Task requirements:
Tally the lines below containing "criteria" and report only the total.

[Opening Available data section]

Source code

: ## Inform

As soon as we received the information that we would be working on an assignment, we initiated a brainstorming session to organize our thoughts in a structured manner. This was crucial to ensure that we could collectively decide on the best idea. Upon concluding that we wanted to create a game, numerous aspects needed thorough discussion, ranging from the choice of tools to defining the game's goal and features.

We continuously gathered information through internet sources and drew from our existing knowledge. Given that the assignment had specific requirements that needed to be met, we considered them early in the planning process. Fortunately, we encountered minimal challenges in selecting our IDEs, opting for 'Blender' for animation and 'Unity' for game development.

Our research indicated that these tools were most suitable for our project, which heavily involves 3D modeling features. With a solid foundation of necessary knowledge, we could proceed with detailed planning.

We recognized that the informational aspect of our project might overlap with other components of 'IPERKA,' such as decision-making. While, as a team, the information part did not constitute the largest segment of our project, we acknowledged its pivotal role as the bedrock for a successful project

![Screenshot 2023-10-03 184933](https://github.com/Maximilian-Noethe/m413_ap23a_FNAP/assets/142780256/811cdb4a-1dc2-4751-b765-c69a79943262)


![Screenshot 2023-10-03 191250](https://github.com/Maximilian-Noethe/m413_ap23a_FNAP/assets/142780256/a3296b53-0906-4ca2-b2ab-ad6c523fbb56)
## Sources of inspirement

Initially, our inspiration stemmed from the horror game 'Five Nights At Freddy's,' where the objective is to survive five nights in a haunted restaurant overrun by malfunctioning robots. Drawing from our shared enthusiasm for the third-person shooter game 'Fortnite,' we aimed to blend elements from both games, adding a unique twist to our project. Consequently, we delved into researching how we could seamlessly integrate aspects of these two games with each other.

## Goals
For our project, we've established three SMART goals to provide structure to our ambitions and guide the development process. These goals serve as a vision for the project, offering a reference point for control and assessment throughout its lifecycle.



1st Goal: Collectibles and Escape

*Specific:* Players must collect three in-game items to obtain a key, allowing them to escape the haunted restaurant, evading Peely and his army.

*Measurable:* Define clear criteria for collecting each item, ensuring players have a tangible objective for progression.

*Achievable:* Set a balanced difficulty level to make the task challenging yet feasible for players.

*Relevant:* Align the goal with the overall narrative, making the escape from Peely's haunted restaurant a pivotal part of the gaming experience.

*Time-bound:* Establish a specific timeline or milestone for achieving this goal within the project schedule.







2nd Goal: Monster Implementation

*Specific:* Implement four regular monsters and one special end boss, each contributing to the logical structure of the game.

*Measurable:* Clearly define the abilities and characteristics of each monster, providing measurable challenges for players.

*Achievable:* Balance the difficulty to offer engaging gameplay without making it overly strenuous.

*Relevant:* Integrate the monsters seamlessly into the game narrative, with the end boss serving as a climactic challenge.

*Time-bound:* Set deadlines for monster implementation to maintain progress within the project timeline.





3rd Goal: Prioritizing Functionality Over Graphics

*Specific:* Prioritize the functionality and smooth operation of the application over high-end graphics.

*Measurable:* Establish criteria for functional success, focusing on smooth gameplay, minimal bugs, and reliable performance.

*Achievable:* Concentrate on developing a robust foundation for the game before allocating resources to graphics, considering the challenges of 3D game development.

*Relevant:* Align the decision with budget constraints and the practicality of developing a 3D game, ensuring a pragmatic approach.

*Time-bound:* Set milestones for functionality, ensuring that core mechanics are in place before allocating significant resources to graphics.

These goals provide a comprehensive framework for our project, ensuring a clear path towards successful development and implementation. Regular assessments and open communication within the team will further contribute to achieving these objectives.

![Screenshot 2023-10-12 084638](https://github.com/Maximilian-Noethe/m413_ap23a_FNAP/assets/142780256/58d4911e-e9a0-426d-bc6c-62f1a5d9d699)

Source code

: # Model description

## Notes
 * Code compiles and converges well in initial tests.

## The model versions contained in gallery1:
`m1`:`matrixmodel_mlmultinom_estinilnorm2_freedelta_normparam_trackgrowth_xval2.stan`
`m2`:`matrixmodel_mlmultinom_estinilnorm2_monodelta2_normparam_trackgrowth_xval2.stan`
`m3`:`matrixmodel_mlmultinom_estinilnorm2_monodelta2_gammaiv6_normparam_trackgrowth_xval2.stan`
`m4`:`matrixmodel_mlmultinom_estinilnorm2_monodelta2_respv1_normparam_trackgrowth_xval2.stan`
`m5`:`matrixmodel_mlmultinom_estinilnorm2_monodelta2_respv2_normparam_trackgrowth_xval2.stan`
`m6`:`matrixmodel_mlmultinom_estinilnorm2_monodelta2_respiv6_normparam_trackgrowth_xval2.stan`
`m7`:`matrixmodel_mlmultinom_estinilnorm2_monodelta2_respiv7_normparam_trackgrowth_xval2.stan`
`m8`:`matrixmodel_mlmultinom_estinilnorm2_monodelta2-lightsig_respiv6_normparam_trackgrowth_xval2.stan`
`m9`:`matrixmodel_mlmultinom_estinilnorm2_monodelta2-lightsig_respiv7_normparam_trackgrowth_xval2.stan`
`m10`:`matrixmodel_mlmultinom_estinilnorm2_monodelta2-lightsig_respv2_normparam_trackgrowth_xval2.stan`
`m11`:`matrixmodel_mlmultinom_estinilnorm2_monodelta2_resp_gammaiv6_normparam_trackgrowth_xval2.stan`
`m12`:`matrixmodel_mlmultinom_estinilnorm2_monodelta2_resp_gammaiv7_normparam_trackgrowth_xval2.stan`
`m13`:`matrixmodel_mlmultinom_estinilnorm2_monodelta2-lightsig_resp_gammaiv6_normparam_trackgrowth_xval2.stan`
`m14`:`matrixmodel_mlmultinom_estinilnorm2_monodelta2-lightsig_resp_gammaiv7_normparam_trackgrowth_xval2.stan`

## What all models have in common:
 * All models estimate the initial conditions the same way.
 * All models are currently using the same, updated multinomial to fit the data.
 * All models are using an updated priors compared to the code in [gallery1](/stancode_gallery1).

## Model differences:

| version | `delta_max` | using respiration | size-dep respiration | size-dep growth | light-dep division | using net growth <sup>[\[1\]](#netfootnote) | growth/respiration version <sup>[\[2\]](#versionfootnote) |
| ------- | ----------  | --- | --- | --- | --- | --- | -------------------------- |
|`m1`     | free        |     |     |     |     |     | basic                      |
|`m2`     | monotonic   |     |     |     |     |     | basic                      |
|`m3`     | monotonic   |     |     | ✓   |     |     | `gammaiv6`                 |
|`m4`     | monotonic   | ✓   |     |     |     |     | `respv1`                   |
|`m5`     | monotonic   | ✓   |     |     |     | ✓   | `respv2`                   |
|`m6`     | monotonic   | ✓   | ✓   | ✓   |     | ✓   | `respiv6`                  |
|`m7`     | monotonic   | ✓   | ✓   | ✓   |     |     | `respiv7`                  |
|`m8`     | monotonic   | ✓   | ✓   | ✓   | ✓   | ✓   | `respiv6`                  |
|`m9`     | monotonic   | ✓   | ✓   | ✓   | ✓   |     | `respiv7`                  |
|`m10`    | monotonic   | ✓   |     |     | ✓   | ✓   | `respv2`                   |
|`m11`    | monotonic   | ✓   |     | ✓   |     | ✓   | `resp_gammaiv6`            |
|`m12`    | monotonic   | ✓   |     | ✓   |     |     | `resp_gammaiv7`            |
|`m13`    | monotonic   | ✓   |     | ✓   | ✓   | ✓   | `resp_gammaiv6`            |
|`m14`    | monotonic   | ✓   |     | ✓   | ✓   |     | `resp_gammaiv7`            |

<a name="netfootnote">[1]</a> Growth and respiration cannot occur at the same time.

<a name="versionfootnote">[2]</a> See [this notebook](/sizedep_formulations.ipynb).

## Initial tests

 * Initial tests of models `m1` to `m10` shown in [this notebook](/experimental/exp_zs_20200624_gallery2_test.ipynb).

[Closing Available data section]

Exercise solution:
2